37.
L'Église du premier millénaire est née du sang des
martyrs: « Sanguis martyrum - semen christianorum ».(21) Les
événements historiques liés à la figure de
Constantin le Grand n'auraient jamais pu garantir à l'Église un
développement comme celui qui se réalisa durant le premier
millénaire s'il n'y avait eu les semailles des martyrs et le
patrimoine de sainteté qui caractérisèrent les
premières générations chrétiennes. Au terme du deuxième millénaire, l'Église
est devenue à nouveau une Église de martyrs. Les
persécutions à l'encontre des croyants — prêtres, religieux
et laïcs — ont provoqué d'abon- dantes semailles de martyrs dans
différentes parties du monde. Le témoignage rendu au Christ
jusqu'au sang est devenu un patrimoine commun aux catholiques, aux orthodoxes,
aux anglicans et aux protestants, comme le notait déjà Paul VI
dans son homélie pour la canonisation des martyrs ougandais.(22)
C'est
là un témoignage à ne pas oublier. Malgré les grandes difficultés
d'organisation qu'elle éprouvait, l'Église des premiers
siècles s'est employée à consigner dans des martyrologes
le témoignage des martyrs. Ces martyrologes ont été
constamment mis à jour au cours des siècles, et dans le catalogue
des saints et des bienheureux de l'Église ont été inscrits
non seulement ceux qui ont versé leur sang pour le Christ mais aussi des
maîtres de la foi, des missionnaires, des confesseurs, des
évêques, des prêtres, des vierges, des époux, des
veuves, des enfants.
En notre siècle, les martyrs sont
revenus; souvent inconnus, ils sont
comme des « soldats inconnus » de la grande cause de Dieu.
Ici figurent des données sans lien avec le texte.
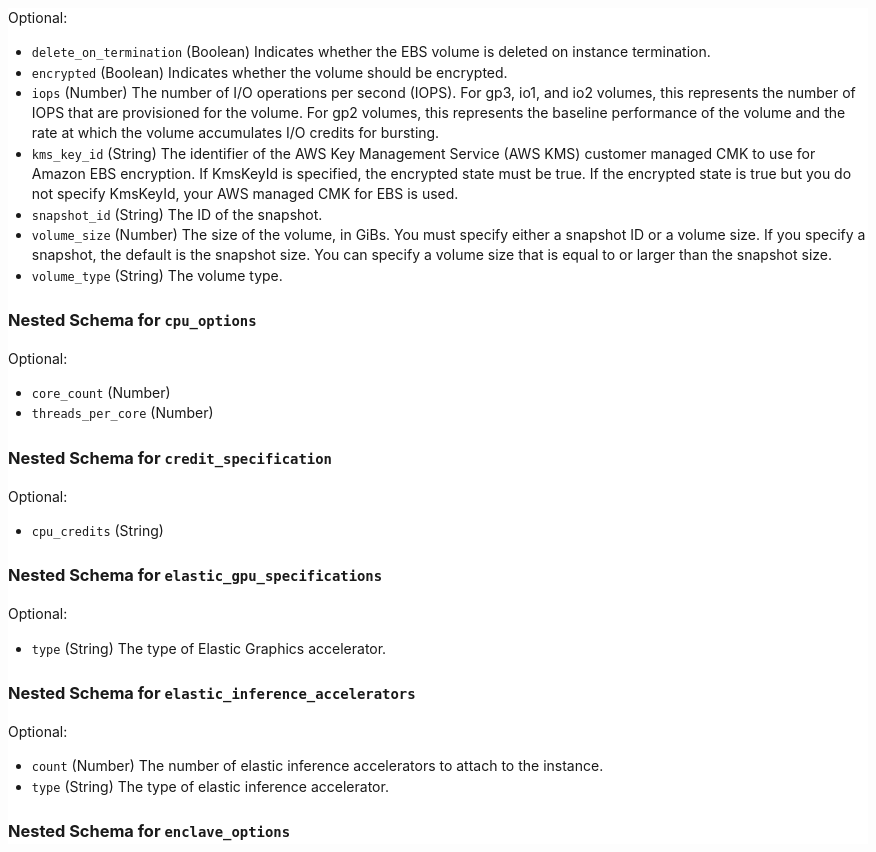 Optional:

- `delete_on_termination` (Boolean) Indicates whether the EBS volume is deleted on instance termination.
- `encrypted` (Boolean) Indicates whether the volume should be encrypted.
- `iops` (Number) The number of I/O operations per second (IOPS). For gp3, io1, and io2 volumes, this represents the number of IOPS that are provisioned for the volume. For gp2 volumes, this represents the baseline performance of the volume and the rate at which the volume accumulates I/O credits for bursting.
- `kms_key_id` (String) The identifier of the AWS Key Management Service (AWS KMS) customer managed CMK to use for Amazon EBS encryption. If KmsKeyId is specified, the encrypted state must be true. If the encrypted state is true but you do not specify KmsKeyId, your AWS managed CMK for EBS is used.
- `snapshot_id` (String) The ID of the snapshot.
- `volume_size` (Number) The size of the volume, in GiBs. You must specify either a snapshot ID or a volume size. If you specify a snapshot, the default is the snapshot size. You can specify a volume size that is equal to or larger than the snapshot size.
- `volume_type` (String) The volume type.



<a id="nestedatt--cpu_options"></a>
### Nested Schema for `cpu_options`

Optional:

- `core_count` (Number)
- `threads_per_core` (Number)


<a id="nestedatt--credit_specification"></a>
### Nested Schema for `credit_specification`

Optional:

- `cpu_credits` (String)


<a id="nestedatt--elastic_gpu_specifications"></a>
### Nested Schema for `elastic_gpu_specifications`

Optional:

- `type` (String) The type of Elastic Graphics accelerator.


<a id="nestedatt--elastic_inference_accelerators"></a>
### Nested Schema for `elastic_inference_accelerators`

Optional:

- `count` (Number) The number of elastic inference accelerators to attach to the instance.
- `type` (String) The type of elastic inference accelerator.


<a id="nestedatt--enclave_options"></a>
### Nested Schema for `enclave_options`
Dans toute la mesure du
possible, il faut éviter de perdre leur témoignage dans
l'Église. Comme il a été suggéré lors du
Consistoire, il faut que les Églises locales fassent tout leur
possible pour ne pas laisser perdre la mémoire de ceux qui ont subi le
martyre, en rassemblant à cette intention la documentation
nécessaire. Et cela ne saurait manquer d'avoir un caractère
œcuménique marqué. L'œcuménisme
des saints, des martyrs, est
peut-être celui qui convainc le plus. La voix de la communio
sanctorum est plus forte que celle des fauteurs de division. Le martyrologium des premiers siècles a
été le fondement du culte des saints. En proclamant et en
vénérant la sainteté de ses fils et de ses filles,
l'Église rendait un suprême hommage à Dieu même; dans
les martyrs, elle vénérait le Christ, qui était à l'origine
de leur martyre et de leur sainteté. Plus tard s'est
développé l'usage de la canonisation, qui existe encore dans
l'Église catholique et dans les Églises orthodoxes. Les
canonisations et les béatifications se sont multipliées ces
dernières années. Elles manifestent la vitalité des
Églises locales, qui sont aujourd'hui beaucoup plus nombreuses
qu'aux premiers siècles et qu'au premier millénaire. Le plus
grand hommage que toutes les Églises rendront au Christ au seuil du
troisième millénaire sera de montrer la présence
toute-puissante du Rédempteur par les fruits de foi, d'espérance
et de charité chez des hommes et des femmes de si nombreuses langues et
races qui ont suivi le Christ dans les diverses formes de la vocation
chrétienne.
Il reviendra au Siège apostolique,
dans la perspective du troisième millénaire, de mettre
à jour les martyrologes pour l'Église universelle, en
accordant une grande attention à la sainteté de ceux qui, à
notre époque aussi, ont vécu pleinement dans la
vérité du Christ. D'une manière toute spéciale, on
devra s'employer à reconnaître l'héroïcité des vertus
d'hommes et de femmes qui ont réalisé leur vocation
chrétienne dans le mariage: convaincus que les fruits de
sainteté ne manquent pas non plus dans cet état, nous sentons le
besoin de trouver les moyens les plus adaptés pour les mettre en
évidence et les présenter à toute l'Église comme
modèles et stimulants pour les autres époux chrétiens.